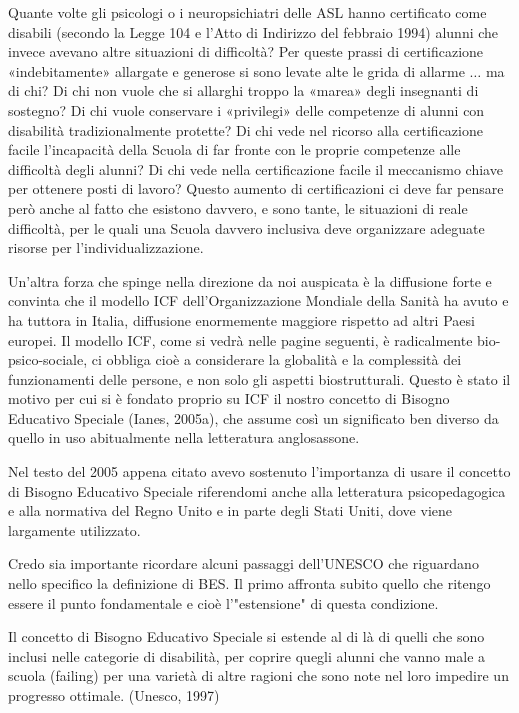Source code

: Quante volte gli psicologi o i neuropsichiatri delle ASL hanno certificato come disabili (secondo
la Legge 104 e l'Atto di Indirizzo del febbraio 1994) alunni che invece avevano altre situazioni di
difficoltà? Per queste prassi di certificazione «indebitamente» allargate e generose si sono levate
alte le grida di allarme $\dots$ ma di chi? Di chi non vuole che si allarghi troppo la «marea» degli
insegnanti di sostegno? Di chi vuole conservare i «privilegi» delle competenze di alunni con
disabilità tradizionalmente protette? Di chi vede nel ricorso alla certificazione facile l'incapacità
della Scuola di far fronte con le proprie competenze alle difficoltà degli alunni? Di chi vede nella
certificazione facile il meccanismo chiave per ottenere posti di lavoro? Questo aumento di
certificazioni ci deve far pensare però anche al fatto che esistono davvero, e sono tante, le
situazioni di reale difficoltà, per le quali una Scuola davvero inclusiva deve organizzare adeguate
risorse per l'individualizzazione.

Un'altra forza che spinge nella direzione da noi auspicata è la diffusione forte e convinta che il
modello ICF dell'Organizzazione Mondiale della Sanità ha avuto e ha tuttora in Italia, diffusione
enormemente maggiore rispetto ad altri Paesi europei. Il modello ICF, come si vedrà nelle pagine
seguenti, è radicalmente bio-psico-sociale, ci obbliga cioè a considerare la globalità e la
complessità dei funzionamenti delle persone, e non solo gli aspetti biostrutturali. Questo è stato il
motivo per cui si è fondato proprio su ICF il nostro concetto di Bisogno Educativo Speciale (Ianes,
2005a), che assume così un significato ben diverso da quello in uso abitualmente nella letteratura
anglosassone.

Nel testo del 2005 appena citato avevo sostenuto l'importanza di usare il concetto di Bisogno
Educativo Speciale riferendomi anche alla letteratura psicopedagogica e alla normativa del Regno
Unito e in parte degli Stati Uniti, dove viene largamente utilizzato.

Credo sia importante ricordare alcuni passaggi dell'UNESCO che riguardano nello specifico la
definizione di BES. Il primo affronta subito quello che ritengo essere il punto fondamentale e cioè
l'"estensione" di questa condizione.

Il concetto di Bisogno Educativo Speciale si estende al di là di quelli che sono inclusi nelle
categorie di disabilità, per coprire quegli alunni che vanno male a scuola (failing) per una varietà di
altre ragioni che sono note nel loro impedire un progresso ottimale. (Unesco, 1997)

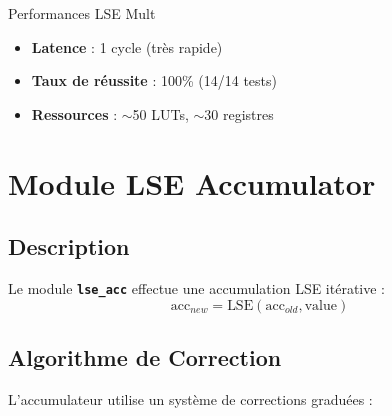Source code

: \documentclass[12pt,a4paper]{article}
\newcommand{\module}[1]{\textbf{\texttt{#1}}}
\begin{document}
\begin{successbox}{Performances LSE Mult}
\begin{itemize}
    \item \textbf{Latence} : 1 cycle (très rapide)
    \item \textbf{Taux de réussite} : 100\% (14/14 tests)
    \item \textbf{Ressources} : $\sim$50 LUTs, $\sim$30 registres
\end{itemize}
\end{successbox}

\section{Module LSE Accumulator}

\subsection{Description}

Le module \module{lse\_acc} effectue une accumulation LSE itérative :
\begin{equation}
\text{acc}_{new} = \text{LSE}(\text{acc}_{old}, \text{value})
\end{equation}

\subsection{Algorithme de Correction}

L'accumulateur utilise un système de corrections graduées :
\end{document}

★ ★ ★ ★ ★

- [EXERCISE BRIEF]: Exact repetition is the task: every line from the start of the data to the line with "insegnanti di sostegno?", inclusive, and none after it, pictures omitted.

- [RESPONSE TO THE EXERCISE]:
Source code

: Quante volte gli psicologi o i neuropsichiatri delle ASL hanno certificato come disabili (secondo
la Legge 104 e l'Atto di Indirizzo del febbraio 1994) alunni che invece avevano altre situazioni di
difficoltà? Per queste prassi di certificazione «indebitamente» allargate e generose si sono levate
alte le grida di allarme $\dots$ ma di chi? Di chi non vuole che si allarghi troppo la «marea» degli
insegnanti di sostegno? Di chi vuole conservare i «privilegi» delle competenze di alunni con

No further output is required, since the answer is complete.